Exercise:
Note each line in the data holding the string "monophonic" and report it.

Saved entries:
****************
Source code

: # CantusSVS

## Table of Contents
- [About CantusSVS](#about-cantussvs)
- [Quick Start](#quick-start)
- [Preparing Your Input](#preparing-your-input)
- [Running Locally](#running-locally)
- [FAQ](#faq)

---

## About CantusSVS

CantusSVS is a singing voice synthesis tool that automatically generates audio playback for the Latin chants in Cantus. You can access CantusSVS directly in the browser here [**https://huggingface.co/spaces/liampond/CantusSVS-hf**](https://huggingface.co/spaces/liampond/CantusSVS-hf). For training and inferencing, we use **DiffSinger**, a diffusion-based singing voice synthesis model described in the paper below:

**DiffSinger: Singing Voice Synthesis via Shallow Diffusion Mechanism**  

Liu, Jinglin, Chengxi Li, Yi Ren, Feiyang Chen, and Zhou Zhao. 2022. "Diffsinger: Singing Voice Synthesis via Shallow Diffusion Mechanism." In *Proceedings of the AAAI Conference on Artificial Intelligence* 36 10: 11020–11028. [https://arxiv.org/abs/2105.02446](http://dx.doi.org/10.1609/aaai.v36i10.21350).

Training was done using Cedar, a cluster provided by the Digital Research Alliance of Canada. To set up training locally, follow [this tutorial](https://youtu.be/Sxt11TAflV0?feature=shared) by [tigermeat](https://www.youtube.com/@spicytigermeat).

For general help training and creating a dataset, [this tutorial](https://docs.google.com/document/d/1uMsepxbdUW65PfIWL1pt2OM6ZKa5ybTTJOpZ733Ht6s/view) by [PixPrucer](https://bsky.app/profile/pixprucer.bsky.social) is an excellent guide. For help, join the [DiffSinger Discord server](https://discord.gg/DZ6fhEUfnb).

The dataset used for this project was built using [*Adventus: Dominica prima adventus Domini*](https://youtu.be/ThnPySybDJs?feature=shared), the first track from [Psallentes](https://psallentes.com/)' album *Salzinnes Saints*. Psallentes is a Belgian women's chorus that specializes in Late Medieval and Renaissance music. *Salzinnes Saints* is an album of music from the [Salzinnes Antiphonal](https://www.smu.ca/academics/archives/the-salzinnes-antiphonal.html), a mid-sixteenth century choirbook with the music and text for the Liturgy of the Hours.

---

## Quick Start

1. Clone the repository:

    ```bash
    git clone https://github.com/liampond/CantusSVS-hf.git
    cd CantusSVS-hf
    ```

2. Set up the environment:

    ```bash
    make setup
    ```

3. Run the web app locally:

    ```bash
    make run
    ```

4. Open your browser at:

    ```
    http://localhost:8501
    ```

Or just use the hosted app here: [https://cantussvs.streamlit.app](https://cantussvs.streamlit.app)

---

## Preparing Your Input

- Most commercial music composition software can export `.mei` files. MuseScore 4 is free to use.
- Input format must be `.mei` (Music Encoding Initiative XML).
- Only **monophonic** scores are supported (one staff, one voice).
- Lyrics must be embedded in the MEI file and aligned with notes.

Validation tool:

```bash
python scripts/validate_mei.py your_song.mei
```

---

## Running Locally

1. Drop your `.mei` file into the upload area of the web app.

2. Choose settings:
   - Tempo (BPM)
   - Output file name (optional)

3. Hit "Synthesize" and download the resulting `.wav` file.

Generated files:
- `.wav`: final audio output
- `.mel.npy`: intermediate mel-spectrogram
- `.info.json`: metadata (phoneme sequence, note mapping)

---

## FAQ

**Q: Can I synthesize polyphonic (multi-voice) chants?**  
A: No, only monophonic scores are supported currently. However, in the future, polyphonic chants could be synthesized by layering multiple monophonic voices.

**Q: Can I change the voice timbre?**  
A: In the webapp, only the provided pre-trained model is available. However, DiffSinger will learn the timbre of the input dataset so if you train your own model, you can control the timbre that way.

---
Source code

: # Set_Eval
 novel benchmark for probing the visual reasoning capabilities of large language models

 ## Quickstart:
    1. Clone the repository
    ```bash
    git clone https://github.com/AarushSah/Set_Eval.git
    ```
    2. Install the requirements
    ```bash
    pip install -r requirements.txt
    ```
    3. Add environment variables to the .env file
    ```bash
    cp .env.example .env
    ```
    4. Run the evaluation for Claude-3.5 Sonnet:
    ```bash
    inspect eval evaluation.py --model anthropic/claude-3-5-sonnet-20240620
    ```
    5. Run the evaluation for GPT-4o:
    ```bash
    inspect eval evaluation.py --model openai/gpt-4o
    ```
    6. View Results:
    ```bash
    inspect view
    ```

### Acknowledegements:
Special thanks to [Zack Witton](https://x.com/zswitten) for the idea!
****************
Task output:
- Only **monophonic** scores are supported (one staff, one voice).
A: No, only monophonic scores are supported currently. However, in the future, polyphonic chants could be synthesized by layering multiple monophonic voices.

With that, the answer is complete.